Schon heute können entscheidende Moleküle empfindlich genau nachgewiesen und sogar voneinander getrennt werden. Etwa seien bereits Tests erhältlich, die Septin-9 finden, ein Biomarker für Darmkrebs. "Darmspiegelungen können dadurch mehr oder weniger ersetzt werden, es sollte eigentlich erstattungspflichtig sein", betont Weber. Der Test erfasse sogar mehr Verdachtsfälle als Erkrankungen vorliegen: "In 85 Prozent der Fälle mit positivem Ergebnis ist es positiv.

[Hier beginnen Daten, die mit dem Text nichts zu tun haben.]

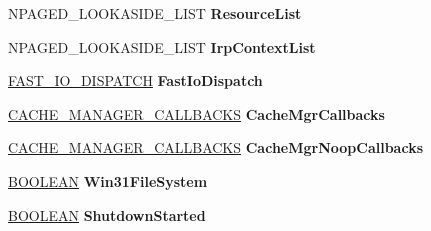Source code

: \begin{DoxyCompactItemize}
\item 
\mbox{\label{struct___f_a_t___g_l_o_b_a_l___d_a_t_a_a3139ff0e2aa44f7eeeca9c66d2848896}} 
N\+P\+A\+G\+E\+D\+\_\+\+L\+O\+O\+K\+A\+S\+I\+D\+E\+\_\+\+L\+I\+ST {\bfseries Resource\+List}
\item 
\mbox{\label{struct___f_a_t___g_l_o_b_a_l___d_a_t_a_a9e2d8438e32098cb131b52a0fb2e3b99}} 
N\+P\+A\+G\+E\+D\+\_\+\+L\+O\+O\+K\+A\+S\+I\+D\+E\+\_\+\+L\+I\+ST {\bfseries Irp\+Context\+List}
\item 
\mbox{\label{struct___f_a_t___g_l_o_b_a_l___d_a_t_a_a9e67d9736bf22b640213eab0dc7503b3}} 
\hyperlink{struct___f_a_s_t___i_o___d_i_s_p_a_t_c_h}{F\+A\+S\+T\+\_\+\+I\+O\+\_\+\+D\+I\+S\+P\+A\+T\+CH} {\bfseries Fast\+Io\+Dispatch}
\item 
\mbox{\label{struct___f_a_t___g_l_o_b_a_l___d_a_t_a_acb8f11c46fff85a68d01d06839343528}} 
\hyperlink{struct___c_a_c_h_e___m_a_n_a_g_e_r___c_a_l_l_b_a_c_k_s}{C\+A\+C\+H\+E\+\_\+\+M\+A\+N\+A\+G\+E\+R\+\_\+\+C\+A\+L\+L\+B\+A\+C\+KS} {\bfseries Cache\+Mgr\+Callbacks}
\item 
\mbox{\label{struct___f_a_t___g_l_o_b_a_l___d_a_t_a_a7caec51a03db4a128fb92200612ba350}} 
\hyperlink{struct___c_a_c_h_e___m_a_n_a_g_e_r___c_a_l_l_b_a_c_k_s}{C\+A\+C\+H\+E\+\_\+\+M\+A\+N\+A\+G\+E\+R\+\_\+\+C\+A\+L\+L\+B\+A\+C\+KS} {\bfseries Cache\+Mgr\+Noop\+Callbacks}
\item 
\mbox{\label{struct___f_a_t___g_l_o_b_a_l___d_a_t_a_ad108807a2093a95aef6db9793e9e3f90}} 
\hyperlink{_processor_bind_8h_a112e3146cb38b6ee95e64d85842e380a}{B\+O\+O\+L\+E\+AN} {\bfseries Win31\+File\+System}
\item 
\mbox{\label{struct___f_a_t___g_l_o_b_a_l___d_a_t_a_a0ac8674e5e4e0f36fa112818c1e0faea}} 
\hyperlink{_processor_bind_8h_a112e3146cb38b6ee95e64d85842e380a}{B\+O\+O\+L\+E\+AN} {\bfseries Shutdown\+Started}
\item 
\mbox{\label{struct___f_a_t___g_l_o_b_a_l___d_a_t_a_a48de7d009e66823efd48dcb5b4a5fca8}} 

\end{DoxyCompactItemize}
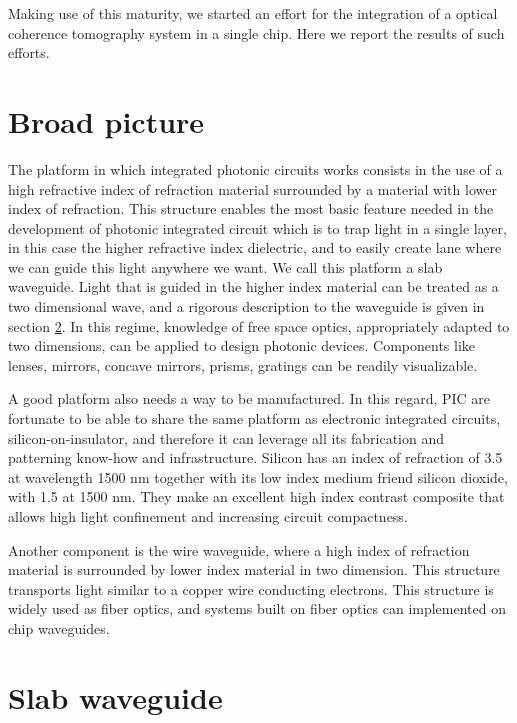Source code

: \documentclass[12pt,twoside,english]{book}
\renewcommand{\~}{\perispomeni}%
\numberwithin{equation}{section}
\numberwithin{figure}{section}
\begin{document}
Making use of this maturity, we started an effort for the integration of a optical coherence tomography system in a single chip. Here we report the results of such efforts. 

\section{Broad picture}

The platform in which integrated photonic circuits works consists in the use of a high refractive index of refraction material surrounded by a material with lower index of refraction. This structure enables the most basic feature needed in the development of photonic integrated circuit which is to trap light in a single layer, in this case the higher refractive index dielectric, and to easily create lane where we can guide this light anywhere we want. We call this platform a \gls{slab waveguide}. Light that is guided in the higher index material can be treated as a two dimensional wave, and a rigorous description to the waveguide is given in section \ref{section:slab waveguide}. In this regime, knowledge of free space optics, appropriately adapted to two dimensions, can be applied to design photonic devices. Components like lenses, mirrors, concave mirrors, prisms, gratings can be readily visualizable.

A good platform also needs a way to be manufactured. In this regard, \gls{PIC} are fortunate to be able to share the same platform as electronic integrated circuits, silicon-on-insulator, and therefore it can leverage all its fabrication and patterning know-how and infrastructure. Silicon has an index of refraction of 3.5 at wavelength 1500 nm together with its low index medium friend silicon dioxide, with 1.5 at 1500 nm. They make an excellent high index contrast composite that allows high light confinement and increasing circuit compactness.

Another component is the wire waveguide, where a high index of refraction material is surrounded by lower index material in two dimension. This structure transports light similar to a copper wire conducting electrons. This structure is widely used as fiber optics, and systems built on fiber optics can implemented on chip waveguides.



\section{Slab waveguide}
\label{section:slab waveguide}
\end{document}
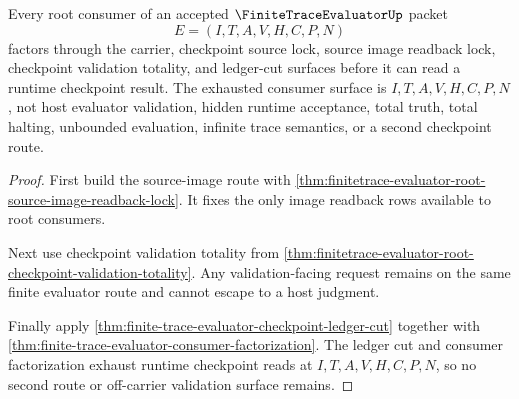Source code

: \begin{theorem}
\label{thm:finitetrace-evaluator-root-consumer-nonescape-exhaustion}
Every root consumer of an accepted $\FiniteTraceEvaluatorUp$ packet
$$
E=(I,T,A,V,H,C,P,N)
$$
factors through the carrier, checkpoint source lock, source image readback lock, checkpoint validation totality, and ledger-cut surfaces before it can read a runtime checkpoint result. The exhausted consumer surface is $I,T,A,V,H,C,P,N$, not host evaluator validation, hidden runtime acceptance, total truth, total halting, unbounded evaluation, infinite trace semantics, or a second checkpoint route.
\end{theorem}
\begin{proof}
First build the source-image route with \autoref{thm:finitetrace-evaluator-root-source-image-readback-lock}. It fixes the only image readback rows available to root consumers.

Next use checkpoint validation totality from \autoref{thm:finitetrace-evaluator-root-checkpoint-validation-totality}. Any validation-facing request remains on the same finite evaluator route and cannot escape to a host judgment.

Finally apply \autoref{thm:finite-trace-evaluator-checkpoint-ledger-cut} together with \autoref{thm:finite-trace-evaluator-consumer-factorization}. The ledger cut and consumer factorization exhaust runtime checkpoint reads at $I,T,A,V,H,C,P,N$, so no second route or off-carrier validation surface remains.
\end{proof}
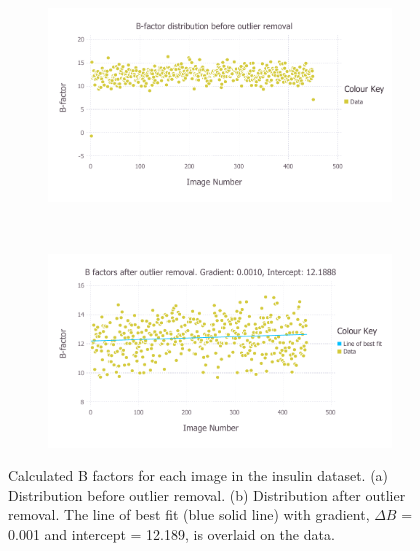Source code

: \begin{figure}
    \centering
    \begin{subfigure}[b]{1.0\textwidth}
            \centering
            \includegraphics[width=\textwidth]{figures/datared/BFac_Plot_Before_outlier_removal.pdf}
            \caption{}
            \label{fig:B factors per image before outlier removal - insulin}
    \end{subfigure}
    \\
    \begin{subfigure}[b]{1.0\textwidth}
            \centering
            \includegraphics[width=\textwidth]{figures/datared/BFac_Plot_After_outlier_removal.pdf}
            \caption{}
            \label{fig:B factors per image after outlier removal - insulin}
    \end{subfigure}
    \caption{Calculated B factors for each image in the insulin dataset.
    (a) Distribution before outlier removal.
    (b) Distribution after outlier removal.
    The line of best fit (blue solid line) with gradient, $\Delta B$ = 0.001 and intercept = 12.189, is overlaid on the data.}
    \label{fig:B factors per image - insulin}
\end{figure}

Bei einer Vorsorgeuntersuchung ist es wichtig, dass man nichts übersieht", sagt Weber. Auch Krebserkrankungen seien ein wichtiges Forschungsfeld, da hier die Frühdiagnostik die Heilungschancen erhöht. Hierzu werden ganze Tumore, die entfernt wurden, zerlegt und die Biomarker fein säuberlich konserviert.
Das Symposium rückt auch Bioinformatik und Sensortechnologie für Diagnostikgeräte in den Vordergrund. In der Bioinformatik werden die wesentlichen Informationen aus genetischen Daten herausgefiltert, um relevante Indikatoren herauszufiltern. "Das ist wie das Finden einer Nadel im Heuhaufen", so Weber. Viele Messungen, die heute im Zentrallabor durchgeführt werden, sollen künftig in Arztpraxen oder nach Hause verlagert werden: So könnte künftig schon die Entstehung einer Grippe gemessen werden oder Patienten mit einem Gerät so groß wie ein Handy, mit winzigen Sensoren ausgestattet, selbstständig beobachten, wie ihr Körper Medikamente aufnimmt.